Réunion du 27 juin 2011 à 21h30
Projet de loi de règlement des comptes et rapport de gestion pour l'année 2010

Photo issue du site de l'Assemblée nationale ou de WikipediaFrançois de Rugy :

Monsieur le ministre, mes chers collègues, après la loi de finances rectificative, la loi de financement rectificative de la sécurité sociale, la loi de règlement des comptes, et avant l'examen en deuxième lecture, demain, du projet de loi relatif à l'équilibre des finances publiques – la réforme de la Constitution que vous essayez de mener à bien –, nous débattons ce soir de l'orientation des finances publiques.

Nous arrivons au dernier débat d'orientation budgétaire et nous débattrons à l'automne du dernier projet de budget de cette législature. Le moment est donc venu de tirer un premier bilan et de se pencher sur les résultats de votre politique budgétaire et fiscale.

Le moins que l'on puisse dire, c'est que vous ne reculez pas devant les formules d'autosatisfaction. Ainsi, en commission, monsieur le ministre, vous n'avez pas hésité à déclarer : « Le Gouvernement a fait les bons choix en matière de finances publiques. » Cela prêterait à sourire si la situation n'était pas aussi catastrophique, comme elle ne l'a jamais été depuis la fin de la Seconde Guerre mondiale.

Le déficit a culminé en 2010 à 148,8 milliards d'euros, soit 7,1 % du produit intérieur brut, contre 5,8 % dans la zone euro en dehors de la France et 3,3 % en Allemagne. Ces comparaisons montrent qu'il n'y a pas de fatalité ni de bouc émissaire tout trouvé avec la crise puisque nos partenaires européens ont connu la même situation. Le déficit structurel, c'est-à-dire non lié aux conséquences de la crise, est de plus de 100 milliards d'euros et imputable pour plus de 70 milliards aux allégements fiscaux successifs.

Ce que nous disons depuis quatre ans, depuis le débat sur le paquet fiscal de juillet 2007, adopté juste après les élections présidentielle et législatives, se vérifie malheureusement avec le recul de ces quatre ans de mandat : vos cadeaux fiscaux, ciblés de surcroît sur les plus hauts revenus et les plus gros patrimoines, ne sont pas financés. Votre politique budgétaire et fiscale réussit ce tour de force de combiner injustice fiscale, donc injustice sociale, et irresponsabilité budgétaire. En effet, vos cadeaux fiscaux, tels que le bouclier fiscal hier, l'allégement de l'impôt de solidarité sur la fortune aujourd'hui, sont accordés à crédit, en faisant grimper le déficit et exploser la dette.

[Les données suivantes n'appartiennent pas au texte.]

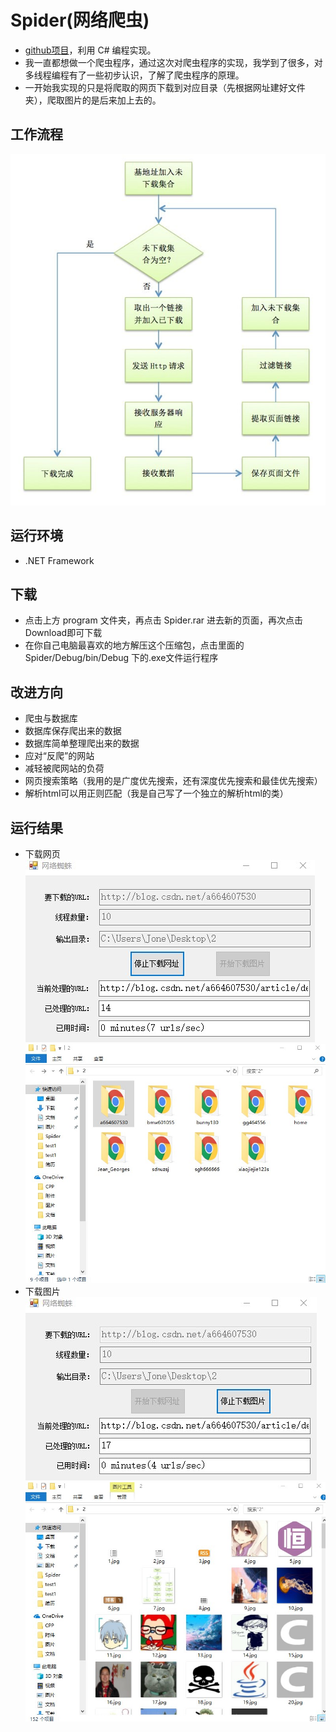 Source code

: # Spider(网络爬虫)

- [github项目](https://github.com/wang128/Spider)，利用 C# 编程实现。
- 我一直都想做一个爬虫程序，通过这次对爬虫程序的实现，我学到了很多，对多线程编程有了一些初步认识，了解了爬虫程序的原理。
- 一开始我实现的只是将爬取的网页下载到对应目录（先根据网址建好文件夹），爬取图片的是后来加上去的。

## 工作流程
![](https://github.com/wang128/Spider/blob/master/src/process.jpg)

## 运行环境
 - .NET Framework
 
## 下载
- 点击上方 program 文件夹，再点击 Spider.rar 进去新的页面，再次点击Download即可下载
- 在你自己电脑最喜欢的地方解压这个压缩包，点击里面的 Spider/Debug/bin/Debug 下的.exe文件运行程序

## 改进方向
- 爬虫与数据库
- 数据库保存爬出来的数据
- 数据库简单整理爬出来的数据
- 应对“反爬”的网站
- 减轻被爬网站的负荷
- 网页搜索策略（我用的是广度优先搜索，还有深度优先搜索和最佳优先搜索）
- 解析html可以用正则匹配（我是自己写了一个独立的解析html的类）

## 运行结果
- 下载网页<br/>
![](https://github.com/wang128/Spider/blob/master/src/test1.jpg)<br/>
![](https://github.com/wang128/Spider/blob/master/src/result1.jpg)
- 下载图片<br/>
![](https://github.com/wang128/Spider/blob/master/src/test2.jpg)<br/>
![](https://github.com/wang128/Spider/blob/master/src/result2.jpg)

Du coup, ce qui devait arriver arrive : la charge de la dette devient un des premiers postes de dépenses de l'État et continue d'augmenter à un rythme beaucoup plus élevé que toutes les autres dépenses : plus 7,7 % en 2010, par exemple.

La dette, qui représentera près de 1 800 milliards en 2012, a non seulement dépassé tous les records mais atteint en plus la cote d'alerte. En commission des finances, Didier Migaud, premier président de la Cour des comptes, a insisté sur ce point, dans un consensus avec le président de la commission et le rapporteur général : la dette, en dépassant les 80 % du produit intérieur brut – elle sera sans doute à plus de 82 % en 2011 –, atteint un niveau insoutenable. Passés ces sommets, elle remet en cause notre souveraineté même et risque non seulement d'ôter toute marge de manoeuvre aux gouvernements futurs mais aussi d'étouffer notre économie. Ce n'est pas de la politique-fiction, c'est ce que subit le Japon, par exemple, depuis les années 1990 et l'explosion de sa dette.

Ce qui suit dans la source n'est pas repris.